> [Exercise brief] Find the lines below in which the string "TABLE" occurs. Copy each one.

Input material START

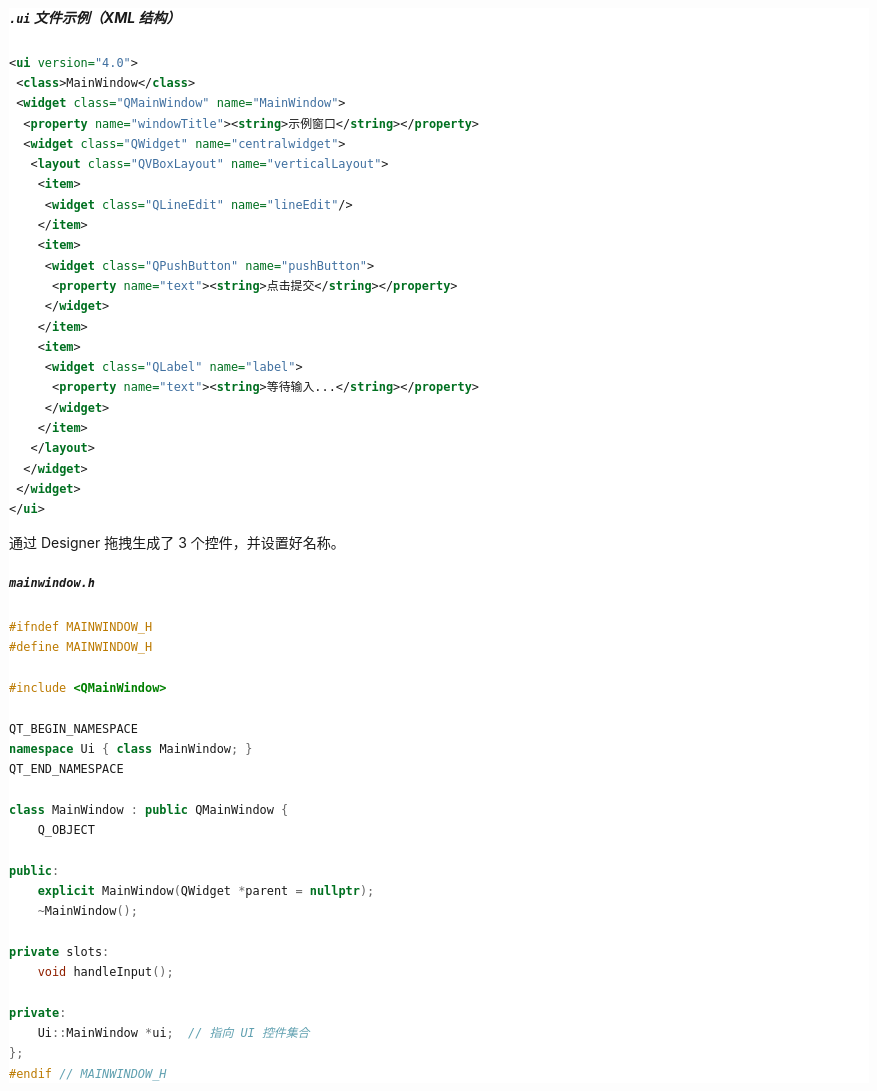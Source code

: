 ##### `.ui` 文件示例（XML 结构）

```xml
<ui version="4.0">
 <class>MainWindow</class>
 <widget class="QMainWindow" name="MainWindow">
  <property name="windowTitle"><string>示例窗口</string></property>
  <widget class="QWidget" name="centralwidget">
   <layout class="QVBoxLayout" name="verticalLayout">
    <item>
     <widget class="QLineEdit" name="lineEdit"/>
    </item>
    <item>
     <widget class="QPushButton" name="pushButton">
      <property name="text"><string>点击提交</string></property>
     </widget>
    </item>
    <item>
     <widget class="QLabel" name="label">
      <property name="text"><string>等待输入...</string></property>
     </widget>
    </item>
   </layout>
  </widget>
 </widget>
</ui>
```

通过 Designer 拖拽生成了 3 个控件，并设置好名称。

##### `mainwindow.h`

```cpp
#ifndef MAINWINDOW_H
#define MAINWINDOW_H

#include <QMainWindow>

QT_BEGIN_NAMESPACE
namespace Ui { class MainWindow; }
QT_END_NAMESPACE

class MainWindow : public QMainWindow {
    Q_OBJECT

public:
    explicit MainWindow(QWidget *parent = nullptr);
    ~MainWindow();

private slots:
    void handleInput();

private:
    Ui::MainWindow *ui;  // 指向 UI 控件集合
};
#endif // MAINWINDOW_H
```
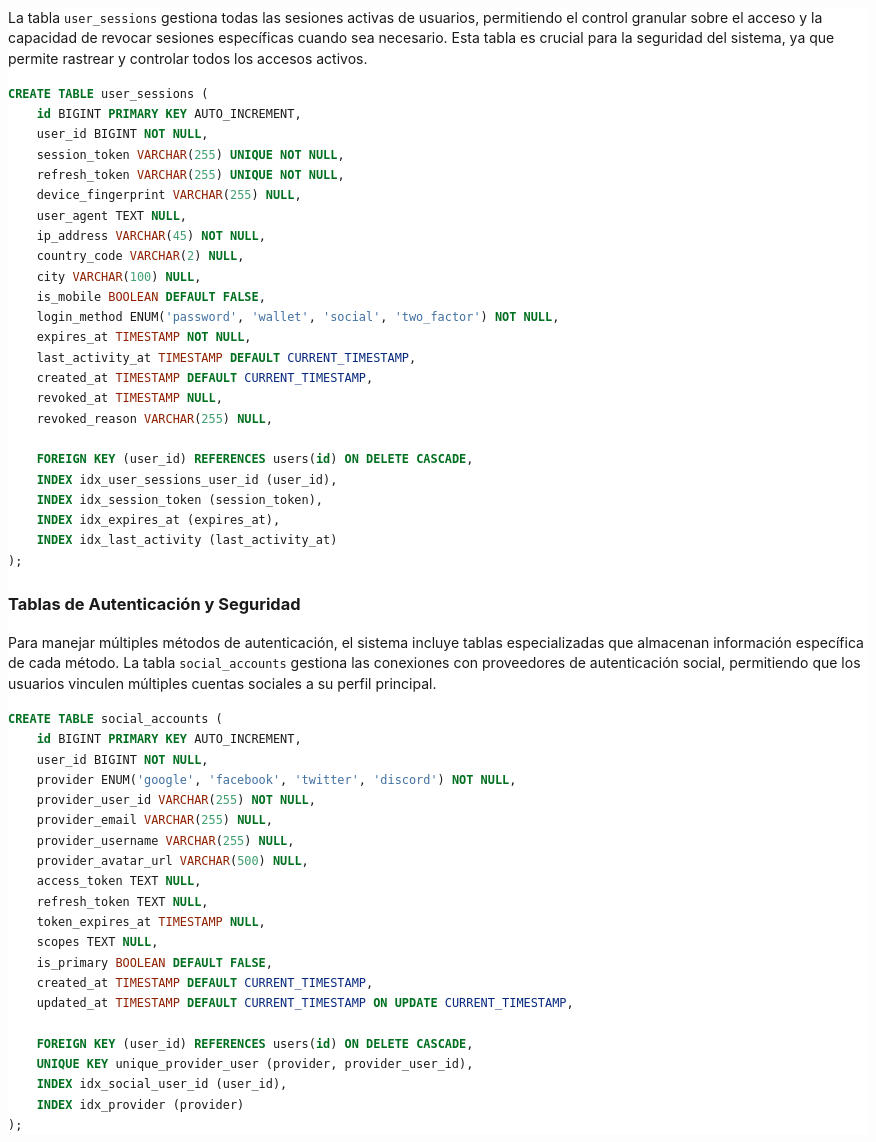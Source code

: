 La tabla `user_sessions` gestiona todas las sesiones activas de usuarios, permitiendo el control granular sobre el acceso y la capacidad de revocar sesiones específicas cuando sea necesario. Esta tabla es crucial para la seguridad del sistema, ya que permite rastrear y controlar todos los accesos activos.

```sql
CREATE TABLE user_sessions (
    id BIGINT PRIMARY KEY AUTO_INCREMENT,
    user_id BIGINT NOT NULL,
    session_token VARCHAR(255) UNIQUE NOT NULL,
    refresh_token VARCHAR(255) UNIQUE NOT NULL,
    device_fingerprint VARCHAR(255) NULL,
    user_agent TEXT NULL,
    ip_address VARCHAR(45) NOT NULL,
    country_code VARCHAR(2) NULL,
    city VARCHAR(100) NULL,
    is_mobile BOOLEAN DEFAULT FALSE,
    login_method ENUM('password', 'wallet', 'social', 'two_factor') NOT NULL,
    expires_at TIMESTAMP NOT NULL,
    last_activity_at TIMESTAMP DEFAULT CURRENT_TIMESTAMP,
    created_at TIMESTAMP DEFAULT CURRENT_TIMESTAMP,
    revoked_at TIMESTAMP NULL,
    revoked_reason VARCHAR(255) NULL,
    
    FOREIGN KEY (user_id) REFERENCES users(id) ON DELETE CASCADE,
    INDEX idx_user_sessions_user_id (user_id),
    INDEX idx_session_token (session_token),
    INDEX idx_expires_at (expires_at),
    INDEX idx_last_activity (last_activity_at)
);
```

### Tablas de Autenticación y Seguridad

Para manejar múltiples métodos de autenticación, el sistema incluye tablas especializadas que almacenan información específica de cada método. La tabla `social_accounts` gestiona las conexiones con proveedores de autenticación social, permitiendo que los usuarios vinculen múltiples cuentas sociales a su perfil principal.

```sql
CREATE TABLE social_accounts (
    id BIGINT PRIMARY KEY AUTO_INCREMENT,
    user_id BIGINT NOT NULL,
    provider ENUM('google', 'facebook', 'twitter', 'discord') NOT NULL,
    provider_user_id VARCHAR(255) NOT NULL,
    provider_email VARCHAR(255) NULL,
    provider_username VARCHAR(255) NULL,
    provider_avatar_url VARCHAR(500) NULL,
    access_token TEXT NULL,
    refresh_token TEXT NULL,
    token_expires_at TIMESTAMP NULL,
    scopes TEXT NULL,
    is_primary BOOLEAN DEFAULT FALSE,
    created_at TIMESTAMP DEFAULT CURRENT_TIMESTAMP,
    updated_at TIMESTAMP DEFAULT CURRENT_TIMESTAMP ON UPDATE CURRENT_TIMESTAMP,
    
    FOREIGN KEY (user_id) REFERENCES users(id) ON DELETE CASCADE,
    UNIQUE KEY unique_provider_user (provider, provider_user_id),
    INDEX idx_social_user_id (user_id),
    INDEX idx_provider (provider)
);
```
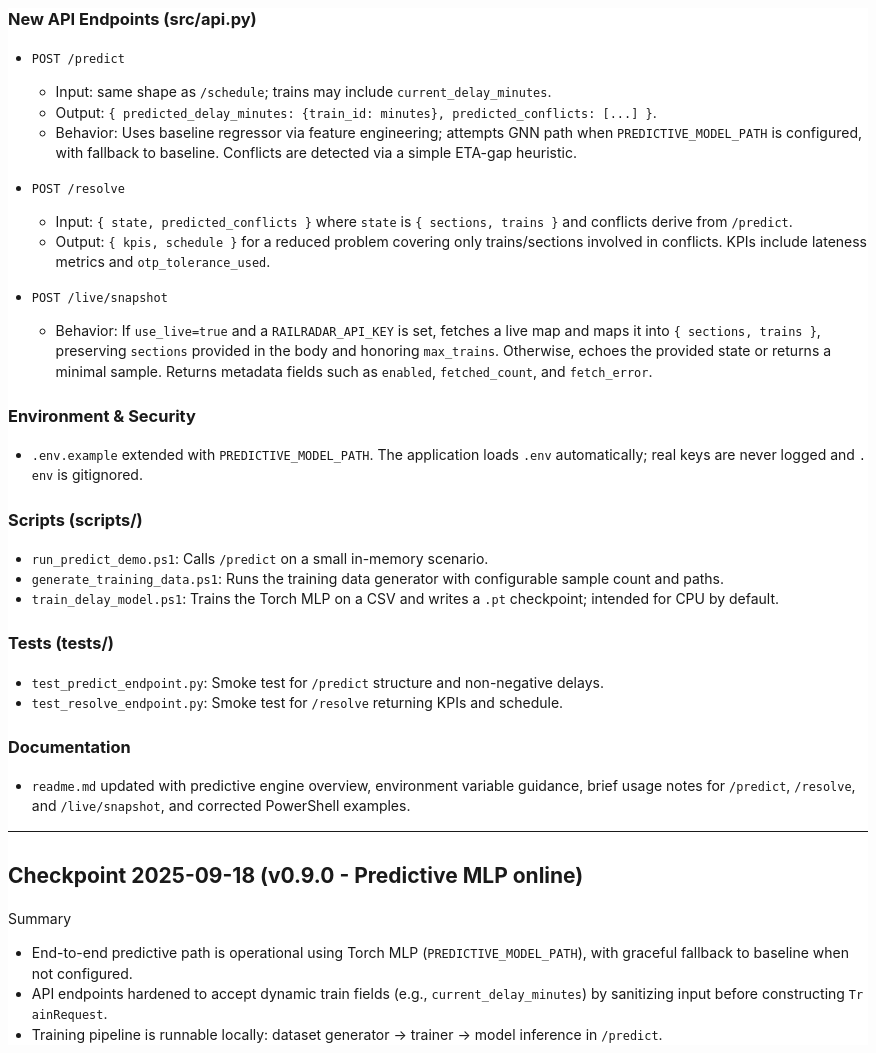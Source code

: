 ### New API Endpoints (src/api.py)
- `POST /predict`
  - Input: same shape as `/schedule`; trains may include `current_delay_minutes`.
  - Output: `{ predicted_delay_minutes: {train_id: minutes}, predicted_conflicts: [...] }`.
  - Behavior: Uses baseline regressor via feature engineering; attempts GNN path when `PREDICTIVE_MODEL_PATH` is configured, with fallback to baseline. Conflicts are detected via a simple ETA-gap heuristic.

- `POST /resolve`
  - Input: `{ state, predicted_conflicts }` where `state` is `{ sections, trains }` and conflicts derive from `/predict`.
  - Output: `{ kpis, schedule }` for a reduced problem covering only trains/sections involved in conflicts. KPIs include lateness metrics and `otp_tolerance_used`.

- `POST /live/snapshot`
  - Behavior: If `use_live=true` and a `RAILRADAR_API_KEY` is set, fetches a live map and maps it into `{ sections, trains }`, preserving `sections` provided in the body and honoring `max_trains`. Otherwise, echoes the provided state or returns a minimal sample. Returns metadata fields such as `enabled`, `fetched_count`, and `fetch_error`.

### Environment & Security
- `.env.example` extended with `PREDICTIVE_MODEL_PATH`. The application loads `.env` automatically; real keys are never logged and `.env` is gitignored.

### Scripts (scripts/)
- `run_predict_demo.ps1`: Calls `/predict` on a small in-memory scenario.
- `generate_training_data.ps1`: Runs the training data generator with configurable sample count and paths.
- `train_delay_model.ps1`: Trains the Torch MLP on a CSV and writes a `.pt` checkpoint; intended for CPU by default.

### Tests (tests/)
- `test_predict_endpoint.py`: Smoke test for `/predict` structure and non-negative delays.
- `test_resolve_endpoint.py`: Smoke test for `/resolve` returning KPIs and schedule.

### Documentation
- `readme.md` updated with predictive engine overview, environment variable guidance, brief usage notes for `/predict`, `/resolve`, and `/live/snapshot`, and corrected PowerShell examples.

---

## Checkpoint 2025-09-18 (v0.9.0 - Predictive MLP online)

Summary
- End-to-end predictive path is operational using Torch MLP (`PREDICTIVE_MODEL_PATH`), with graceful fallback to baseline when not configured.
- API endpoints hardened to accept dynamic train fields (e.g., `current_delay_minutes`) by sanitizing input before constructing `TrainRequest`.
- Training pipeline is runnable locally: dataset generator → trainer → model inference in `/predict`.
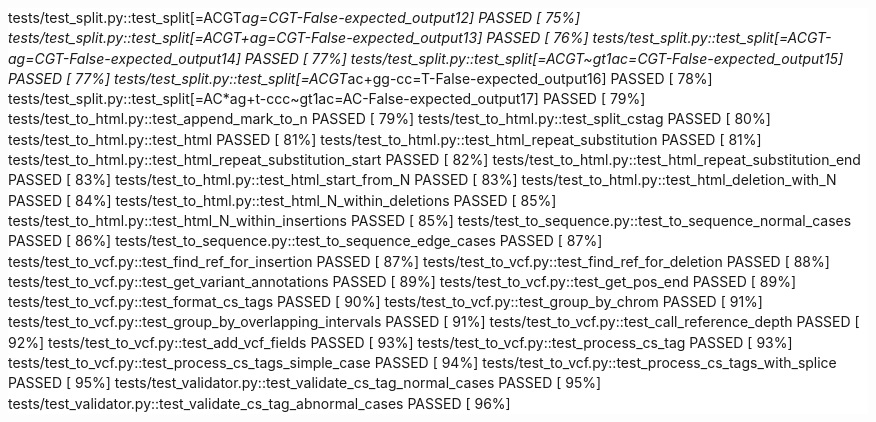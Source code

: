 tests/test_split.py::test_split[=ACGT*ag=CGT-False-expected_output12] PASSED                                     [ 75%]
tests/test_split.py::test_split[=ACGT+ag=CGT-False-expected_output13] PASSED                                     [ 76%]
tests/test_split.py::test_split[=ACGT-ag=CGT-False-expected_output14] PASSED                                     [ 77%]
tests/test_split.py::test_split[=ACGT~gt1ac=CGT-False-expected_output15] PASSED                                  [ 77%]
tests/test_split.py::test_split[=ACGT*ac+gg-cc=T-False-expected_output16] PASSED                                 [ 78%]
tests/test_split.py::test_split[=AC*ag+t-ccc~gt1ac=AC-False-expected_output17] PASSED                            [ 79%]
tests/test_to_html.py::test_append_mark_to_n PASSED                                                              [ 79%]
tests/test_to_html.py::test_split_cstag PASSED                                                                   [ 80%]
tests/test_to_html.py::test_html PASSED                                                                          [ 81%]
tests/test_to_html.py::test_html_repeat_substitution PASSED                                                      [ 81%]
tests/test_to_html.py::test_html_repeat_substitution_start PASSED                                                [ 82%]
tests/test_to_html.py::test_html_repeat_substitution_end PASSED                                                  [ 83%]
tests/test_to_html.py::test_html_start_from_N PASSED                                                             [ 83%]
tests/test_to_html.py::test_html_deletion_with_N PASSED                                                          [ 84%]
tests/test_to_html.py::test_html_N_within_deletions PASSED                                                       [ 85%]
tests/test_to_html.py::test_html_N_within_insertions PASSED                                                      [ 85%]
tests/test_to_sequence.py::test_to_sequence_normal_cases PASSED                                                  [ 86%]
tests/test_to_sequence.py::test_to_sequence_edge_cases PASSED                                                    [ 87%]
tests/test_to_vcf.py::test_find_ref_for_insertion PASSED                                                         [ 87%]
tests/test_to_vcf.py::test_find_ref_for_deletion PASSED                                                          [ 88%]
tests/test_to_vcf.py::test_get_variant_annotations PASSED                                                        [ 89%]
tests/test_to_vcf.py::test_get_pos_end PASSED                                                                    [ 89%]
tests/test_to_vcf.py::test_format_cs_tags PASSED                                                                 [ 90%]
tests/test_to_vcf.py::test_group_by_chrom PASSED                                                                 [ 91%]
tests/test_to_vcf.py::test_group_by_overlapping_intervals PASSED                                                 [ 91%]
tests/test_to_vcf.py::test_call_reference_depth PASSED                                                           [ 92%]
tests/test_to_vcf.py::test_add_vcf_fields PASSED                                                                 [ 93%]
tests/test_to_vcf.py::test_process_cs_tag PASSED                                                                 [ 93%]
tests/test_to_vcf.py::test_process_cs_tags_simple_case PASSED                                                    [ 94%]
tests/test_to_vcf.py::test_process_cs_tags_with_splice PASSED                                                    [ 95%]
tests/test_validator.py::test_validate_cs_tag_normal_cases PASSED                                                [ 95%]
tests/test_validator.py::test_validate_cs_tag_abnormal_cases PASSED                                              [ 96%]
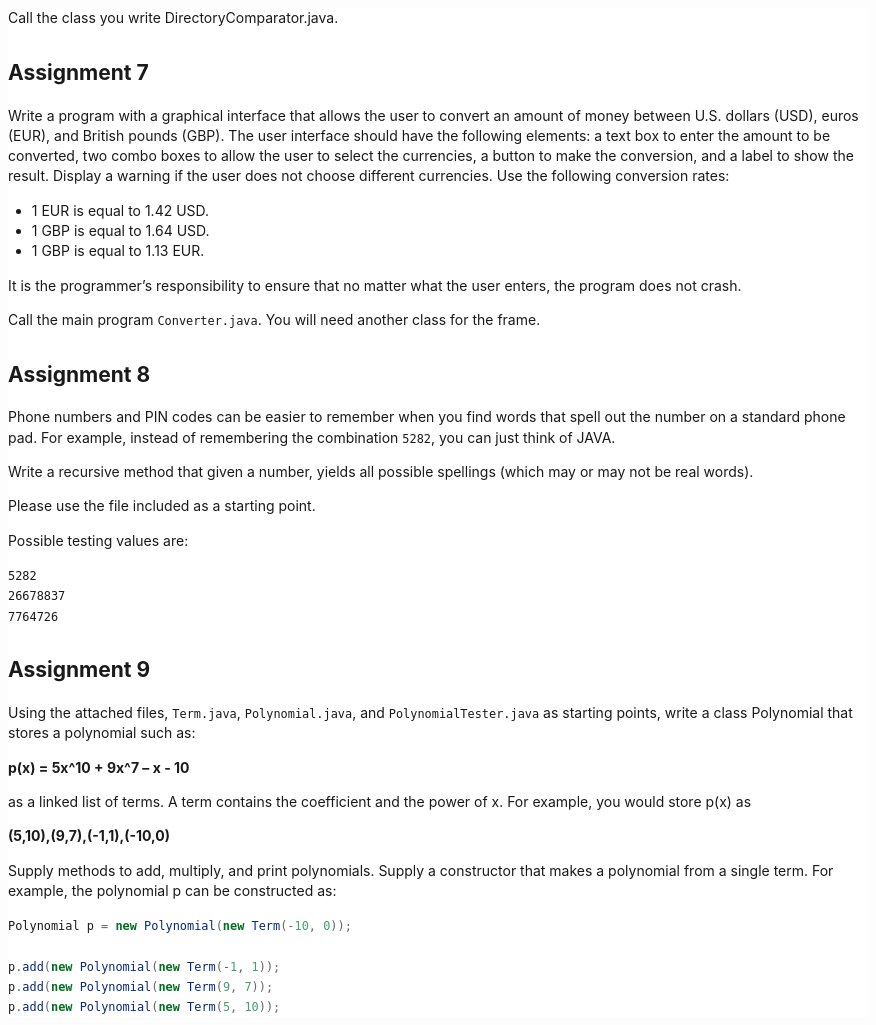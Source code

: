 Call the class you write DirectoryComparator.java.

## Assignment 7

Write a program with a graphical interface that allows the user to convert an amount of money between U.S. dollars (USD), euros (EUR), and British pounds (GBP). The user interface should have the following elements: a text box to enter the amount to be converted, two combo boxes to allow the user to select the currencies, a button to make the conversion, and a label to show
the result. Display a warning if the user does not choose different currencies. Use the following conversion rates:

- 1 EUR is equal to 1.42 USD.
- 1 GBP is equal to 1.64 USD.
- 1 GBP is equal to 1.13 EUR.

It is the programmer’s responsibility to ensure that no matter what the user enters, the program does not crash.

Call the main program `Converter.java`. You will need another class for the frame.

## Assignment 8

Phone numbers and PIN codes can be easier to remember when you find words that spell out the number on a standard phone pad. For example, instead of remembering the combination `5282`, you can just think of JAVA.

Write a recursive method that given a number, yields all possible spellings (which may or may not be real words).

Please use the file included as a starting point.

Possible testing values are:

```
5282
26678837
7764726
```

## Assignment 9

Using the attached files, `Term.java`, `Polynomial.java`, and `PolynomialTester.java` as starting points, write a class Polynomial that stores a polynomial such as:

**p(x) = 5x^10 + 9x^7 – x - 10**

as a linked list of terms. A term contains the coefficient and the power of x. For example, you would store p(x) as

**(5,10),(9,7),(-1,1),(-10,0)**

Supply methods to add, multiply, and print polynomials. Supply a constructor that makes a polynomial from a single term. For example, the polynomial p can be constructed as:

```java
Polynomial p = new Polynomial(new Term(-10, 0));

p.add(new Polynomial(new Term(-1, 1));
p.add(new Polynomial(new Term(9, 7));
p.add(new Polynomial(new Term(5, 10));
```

Input material END

> [Answer box]
CREATE TABLE user_sessions (
CREATE TABLE social_accounts (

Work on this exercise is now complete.